* _Data provided_
Content starts

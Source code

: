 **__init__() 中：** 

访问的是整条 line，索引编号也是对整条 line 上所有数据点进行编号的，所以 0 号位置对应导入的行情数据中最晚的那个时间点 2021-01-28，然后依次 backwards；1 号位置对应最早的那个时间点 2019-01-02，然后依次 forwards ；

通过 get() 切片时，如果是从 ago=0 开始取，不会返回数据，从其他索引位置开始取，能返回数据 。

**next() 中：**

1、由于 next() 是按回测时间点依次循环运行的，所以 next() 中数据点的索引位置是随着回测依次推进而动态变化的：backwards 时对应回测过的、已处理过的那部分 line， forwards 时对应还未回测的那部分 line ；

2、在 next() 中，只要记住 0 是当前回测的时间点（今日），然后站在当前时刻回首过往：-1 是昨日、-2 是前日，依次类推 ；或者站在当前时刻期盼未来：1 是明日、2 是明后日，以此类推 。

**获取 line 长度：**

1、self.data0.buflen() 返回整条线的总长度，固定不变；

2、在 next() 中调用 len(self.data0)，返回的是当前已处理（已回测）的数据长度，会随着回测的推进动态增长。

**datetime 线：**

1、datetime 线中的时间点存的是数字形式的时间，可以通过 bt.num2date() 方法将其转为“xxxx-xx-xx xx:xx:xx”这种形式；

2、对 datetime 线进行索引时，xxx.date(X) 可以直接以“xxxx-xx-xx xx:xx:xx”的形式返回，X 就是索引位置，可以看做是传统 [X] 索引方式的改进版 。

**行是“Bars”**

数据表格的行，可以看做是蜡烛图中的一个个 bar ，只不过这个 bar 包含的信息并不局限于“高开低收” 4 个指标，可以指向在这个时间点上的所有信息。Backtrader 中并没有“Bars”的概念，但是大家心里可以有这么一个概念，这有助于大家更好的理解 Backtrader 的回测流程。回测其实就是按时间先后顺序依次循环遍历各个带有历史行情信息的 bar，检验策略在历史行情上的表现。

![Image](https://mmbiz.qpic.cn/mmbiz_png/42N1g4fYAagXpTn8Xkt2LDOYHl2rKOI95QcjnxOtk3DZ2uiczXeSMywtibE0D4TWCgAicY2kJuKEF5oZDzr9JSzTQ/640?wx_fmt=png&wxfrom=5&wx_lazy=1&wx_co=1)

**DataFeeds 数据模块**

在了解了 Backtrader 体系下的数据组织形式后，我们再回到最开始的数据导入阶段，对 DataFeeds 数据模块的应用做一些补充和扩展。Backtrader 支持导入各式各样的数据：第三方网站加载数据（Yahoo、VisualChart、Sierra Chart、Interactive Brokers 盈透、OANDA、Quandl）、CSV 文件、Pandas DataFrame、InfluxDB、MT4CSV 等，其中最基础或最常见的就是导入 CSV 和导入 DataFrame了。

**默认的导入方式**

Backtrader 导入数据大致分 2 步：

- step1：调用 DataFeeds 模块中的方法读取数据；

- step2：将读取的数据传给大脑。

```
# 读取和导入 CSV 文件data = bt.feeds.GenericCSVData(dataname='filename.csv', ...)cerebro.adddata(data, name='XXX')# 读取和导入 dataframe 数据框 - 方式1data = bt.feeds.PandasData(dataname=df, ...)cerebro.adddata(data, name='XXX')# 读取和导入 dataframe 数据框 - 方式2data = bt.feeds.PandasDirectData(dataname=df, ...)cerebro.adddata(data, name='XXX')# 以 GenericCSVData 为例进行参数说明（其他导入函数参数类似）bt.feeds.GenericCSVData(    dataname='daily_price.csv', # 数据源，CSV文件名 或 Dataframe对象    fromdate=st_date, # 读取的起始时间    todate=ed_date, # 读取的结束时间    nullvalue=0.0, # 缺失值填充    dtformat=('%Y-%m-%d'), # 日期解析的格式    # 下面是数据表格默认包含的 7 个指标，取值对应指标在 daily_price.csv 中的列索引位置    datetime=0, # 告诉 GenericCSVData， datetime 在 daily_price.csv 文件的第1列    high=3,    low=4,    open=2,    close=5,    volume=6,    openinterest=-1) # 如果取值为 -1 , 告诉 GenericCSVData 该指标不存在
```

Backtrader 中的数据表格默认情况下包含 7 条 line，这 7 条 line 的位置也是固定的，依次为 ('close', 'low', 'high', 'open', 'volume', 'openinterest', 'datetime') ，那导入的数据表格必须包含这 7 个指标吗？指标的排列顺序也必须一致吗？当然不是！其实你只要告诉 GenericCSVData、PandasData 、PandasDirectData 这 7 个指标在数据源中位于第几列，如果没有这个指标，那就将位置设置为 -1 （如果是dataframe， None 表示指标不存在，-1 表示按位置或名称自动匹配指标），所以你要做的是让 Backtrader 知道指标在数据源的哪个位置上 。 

Content ends
Content starts

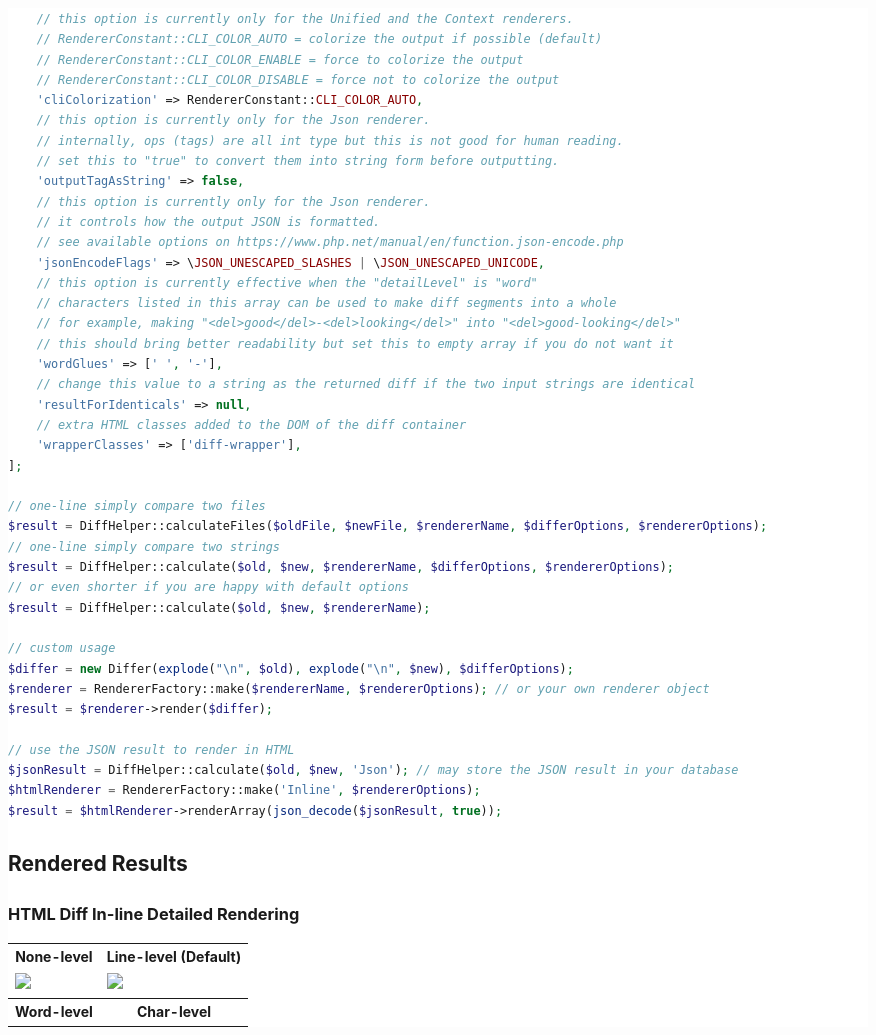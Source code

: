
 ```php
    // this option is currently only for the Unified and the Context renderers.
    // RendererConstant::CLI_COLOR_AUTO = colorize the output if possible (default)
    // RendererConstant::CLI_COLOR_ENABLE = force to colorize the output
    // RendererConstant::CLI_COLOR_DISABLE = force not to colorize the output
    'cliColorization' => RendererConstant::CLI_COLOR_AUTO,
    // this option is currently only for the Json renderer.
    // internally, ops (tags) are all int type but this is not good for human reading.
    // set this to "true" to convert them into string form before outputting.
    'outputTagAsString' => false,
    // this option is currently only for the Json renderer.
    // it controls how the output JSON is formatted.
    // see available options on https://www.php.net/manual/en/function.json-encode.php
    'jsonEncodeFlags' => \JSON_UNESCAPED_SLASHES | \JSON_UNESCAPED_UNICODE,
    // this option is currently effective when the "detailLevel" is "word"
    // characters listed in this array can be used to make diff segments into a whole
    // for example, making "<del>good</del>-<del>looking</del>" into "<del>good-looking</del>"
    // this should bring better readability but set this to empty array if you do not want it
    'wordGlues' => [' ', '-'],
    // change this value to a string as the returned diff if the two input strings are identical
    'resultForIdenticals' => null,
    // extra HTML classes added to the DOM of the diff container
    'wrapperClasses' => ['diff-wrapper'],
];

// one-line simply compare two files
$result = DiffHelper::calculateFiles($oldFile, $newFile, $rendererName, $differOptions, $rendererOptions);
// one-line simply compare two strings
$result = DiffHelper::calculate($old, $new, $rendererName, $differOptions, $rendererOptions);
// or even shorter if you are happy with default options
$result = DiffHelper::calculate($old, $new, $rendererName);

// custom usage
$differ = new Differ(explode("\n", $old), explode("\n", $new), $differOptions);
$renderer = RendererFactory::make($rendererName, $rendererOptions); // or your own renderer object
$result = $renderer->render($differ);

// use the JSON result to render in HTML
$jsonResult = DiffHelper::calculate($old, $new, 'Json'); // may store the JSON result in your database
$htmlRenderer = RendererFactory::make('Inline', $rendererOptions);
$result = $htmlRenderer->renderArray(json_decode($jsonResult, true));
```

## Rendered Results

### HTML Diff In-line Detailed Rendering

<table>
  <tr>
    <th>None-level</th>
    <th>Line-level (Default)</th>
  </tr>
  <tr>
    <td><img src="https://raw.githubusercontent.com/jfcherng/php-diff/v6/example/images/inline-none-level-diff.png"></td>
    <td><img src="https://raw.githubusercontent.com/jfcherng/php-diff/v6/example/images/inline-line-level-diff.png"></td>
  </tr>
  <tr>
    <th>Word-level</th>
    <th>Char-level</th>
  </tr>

Content ends

* _About this exercise_
The answer is a bare number: how many lines of the records contain the string "Backtrader"?

* _Your response_
4